Les autorités sortent la carte «secret défense» et défient la presse
A la Direction générale de la sécurité intérieure à Levallois-Perret, en juillet 2018. Photo Marc Chaumeil
Après l’interrogatoire la semaine dernière de trois journalistes qui avaient enquêté sur l’utilisation d’armes françaises au Yémen, la Direction générale de la sécurité intérieure a convoqué mercredi une reporter du «Monde» pour ses articles en lien avec l’affaire Benalla. Un moyen de faire pression sur les journalistes et d’intimider leurs sources.

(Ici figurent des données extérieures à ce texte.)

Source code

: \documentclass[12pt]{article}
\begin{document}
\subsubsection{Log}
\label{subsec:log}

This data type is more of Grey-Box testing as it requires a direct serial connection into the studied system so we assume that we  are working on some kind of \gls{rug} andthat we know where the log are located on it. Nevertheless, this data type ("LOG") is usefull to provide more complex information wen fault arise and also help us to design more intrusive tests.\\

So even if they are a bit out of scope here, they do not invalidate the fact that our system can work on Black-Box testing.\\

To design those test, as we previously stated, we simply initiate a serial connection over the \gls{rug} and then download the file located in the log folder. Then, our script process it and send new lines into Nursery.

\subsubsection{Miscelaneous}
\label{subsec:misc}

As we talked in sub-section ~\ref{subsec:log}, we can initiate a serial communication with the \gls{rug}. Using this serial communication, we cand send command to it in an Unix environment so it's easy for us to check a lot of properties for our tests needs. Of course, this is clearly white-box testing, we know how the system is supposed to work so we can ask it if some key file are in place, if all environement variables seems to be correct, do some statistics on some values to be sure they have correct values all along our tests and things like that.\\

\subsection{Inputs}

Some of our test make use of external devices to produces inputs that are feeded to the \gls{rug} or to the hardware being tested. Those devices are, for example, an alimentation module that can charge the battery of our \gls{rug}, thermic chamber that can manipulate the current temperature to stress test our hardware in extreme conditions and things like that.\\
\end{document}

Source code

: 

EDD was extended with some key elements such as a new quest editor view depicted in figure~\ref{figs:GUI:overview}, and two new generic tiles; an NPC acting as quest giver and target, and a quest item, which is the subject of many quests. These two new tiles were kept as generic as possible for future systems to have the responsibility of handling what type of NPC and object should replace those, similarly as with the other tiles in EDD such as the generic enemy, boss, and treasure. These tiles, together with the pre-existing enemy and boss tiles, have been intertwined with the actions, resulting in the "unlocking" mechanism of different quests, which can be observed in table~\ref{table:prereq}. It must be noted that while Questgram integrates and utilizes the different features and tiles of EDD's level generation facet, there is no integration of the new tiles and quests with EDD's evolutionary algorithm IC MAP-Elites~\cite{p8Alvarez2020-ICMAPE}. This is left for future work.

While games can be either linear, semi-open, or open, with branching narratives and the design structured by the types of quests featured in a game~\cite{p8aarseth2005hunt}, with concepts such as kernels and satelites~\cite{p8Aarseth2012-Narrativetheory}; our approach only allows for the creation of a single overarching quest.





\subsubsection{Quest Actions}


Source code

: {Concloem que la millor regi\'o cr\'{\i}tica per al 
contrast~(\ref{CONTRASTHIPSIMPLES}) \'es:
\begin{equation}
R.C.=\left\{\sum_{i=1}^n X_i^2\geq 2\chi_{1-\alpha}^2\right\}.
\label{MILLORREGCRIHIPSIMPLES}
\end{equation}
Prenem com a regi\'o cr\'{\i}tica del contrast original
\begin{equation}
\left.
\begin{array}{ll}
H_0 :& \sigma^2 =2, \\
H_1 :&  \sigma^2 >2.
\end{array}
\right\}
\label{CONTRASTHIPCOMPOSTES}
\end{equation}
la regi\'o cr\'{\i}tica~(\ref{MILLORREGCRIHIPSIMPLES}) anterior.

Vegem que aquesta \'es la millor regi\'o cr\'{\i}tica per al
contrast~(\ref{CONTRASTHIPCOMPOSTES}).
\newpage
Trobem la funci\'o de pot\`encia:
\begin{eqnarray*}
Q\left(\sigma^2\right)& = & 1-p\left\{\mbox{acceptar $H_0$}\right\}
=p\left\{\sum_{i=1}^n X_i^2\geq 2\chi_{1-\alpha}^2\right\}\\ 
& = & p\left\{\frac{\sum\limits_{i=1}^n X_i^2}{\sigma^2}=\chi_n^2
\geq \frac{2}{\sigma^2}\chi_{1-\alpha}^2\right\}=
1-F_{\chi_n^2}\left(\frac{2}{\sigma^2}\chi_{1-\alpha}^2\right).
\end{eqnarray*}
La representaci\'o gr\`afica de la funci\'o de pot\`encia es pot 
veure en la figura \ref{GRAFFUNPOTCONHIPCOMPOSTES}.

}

Elle est l’auteure de l’article qui a déclenché l’affaire Benalla, révélant les coups portés par l’ex-collaborateur de l’Elysée contre un manifestant, le 1er mai 2018. Ariane Chemin, journaliste au Monde, est convoquée pour une audition libre à la Direction générale de la sécurité intérieure (DGSI), le 29 mai. Une initiative «préoccupante» pour la liberté de la presse, selon le quotidien, qui a dévoilé l’information mercredi. Le Monde n’envisage pas d’action judiciaire à ce stade. «Nous verrons comment cela se passe», commente son directeur, Jérôme Fenoglio. Cette convocation est d’autant plus inquiétante qu’elle intervient peu de temps après celle d’autres journalistes ayant enquêté sur des ventes d’armes à l’Arabie Saoudite.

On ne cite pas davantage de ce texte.